Stored dataset items
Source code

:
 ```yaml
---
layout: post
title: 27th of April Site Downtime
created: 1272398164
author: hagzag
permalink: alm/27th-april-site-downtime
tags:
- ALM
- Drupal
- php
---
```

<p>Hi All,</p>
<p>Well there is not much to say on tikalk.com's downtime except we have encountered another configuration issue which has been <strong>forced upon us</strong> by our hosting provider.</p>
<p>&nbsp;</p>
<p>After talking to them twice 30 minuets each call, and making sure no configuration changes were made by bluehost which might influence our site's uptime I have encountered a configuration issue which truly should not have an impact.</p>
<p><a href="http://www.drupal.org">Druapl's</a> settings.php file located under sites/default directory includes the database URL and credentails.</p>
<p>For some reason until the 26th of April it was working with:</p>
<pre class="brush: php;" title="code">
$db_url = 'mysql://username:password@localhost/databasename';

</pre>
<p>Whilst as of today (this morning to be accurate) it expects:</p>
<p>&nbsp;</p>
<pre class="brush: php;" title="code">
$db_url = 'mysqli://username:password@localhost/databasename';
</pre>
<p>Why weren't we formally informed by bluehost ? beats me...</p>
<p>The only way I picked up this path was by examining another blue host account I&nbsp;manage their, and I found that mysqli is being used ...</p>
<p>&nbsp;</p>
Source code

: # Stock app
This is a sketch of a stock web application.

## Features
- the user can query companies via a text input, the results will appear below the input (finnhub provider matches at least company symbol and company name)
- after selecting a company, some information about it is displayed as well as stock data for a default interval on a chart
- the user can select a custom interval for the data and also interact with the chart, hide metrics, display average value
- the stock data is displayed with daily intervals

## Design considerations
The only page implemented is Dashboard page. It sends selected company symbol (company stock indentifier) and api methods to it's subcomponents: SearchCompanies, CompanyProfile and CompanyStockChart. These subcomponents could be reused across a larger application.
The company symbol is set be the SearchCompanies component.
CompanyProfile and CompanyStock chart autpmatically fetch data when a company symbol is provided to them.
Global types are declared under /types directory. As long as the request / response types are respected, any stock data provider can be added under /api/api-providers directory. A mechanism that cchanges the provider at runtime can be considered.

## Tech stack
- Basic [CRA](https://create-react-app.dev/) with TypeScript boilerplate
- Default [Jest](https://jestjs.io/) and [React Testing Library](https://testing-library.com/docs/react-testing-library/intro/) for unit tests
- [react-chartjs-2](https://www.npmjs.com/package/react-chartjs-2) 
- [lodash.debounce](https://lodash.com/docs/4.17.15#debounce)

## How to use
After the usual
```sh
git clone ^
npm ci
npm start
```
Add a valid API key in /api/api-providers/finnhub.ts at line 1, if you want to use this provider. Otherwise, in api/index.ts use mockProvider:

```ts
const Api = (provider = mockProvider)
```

-- Work item --
Using the entries shown above, reproduce verbatim the lines from the line bearing "<p>After talking to" to the line bearing "<p>Why weren't we", inclusive.

-- Exercise answer --
<p>After talking to them twice 30 minuets each call, and making sure no configuration changes were made by bluehost which might influence our site's uptime I have encountered a configuration issue which truly should not have an impact.</p>
<p><a href="http://www.drupal.org">Druapl's</a> settings.php file located under sites/default directory includes the database URL and credentails.</p>
<p>For some reason until the 26th of April it was working with:</p>
<pre class="brush: php;" title="code">
$db_url = 'mysql://username:password@localhost/databasename';

</pre>
<p>Whilst as of today (this morning to be accurate) it expects:</p>
<p>&nbsp;</p>
<pre class="brush: php;" title="code">
$db_url = 'mysqli://username:password@localhost/databasename';
</pre>
<p>Why weren't we formally informed by bluehost ? beats me...</p>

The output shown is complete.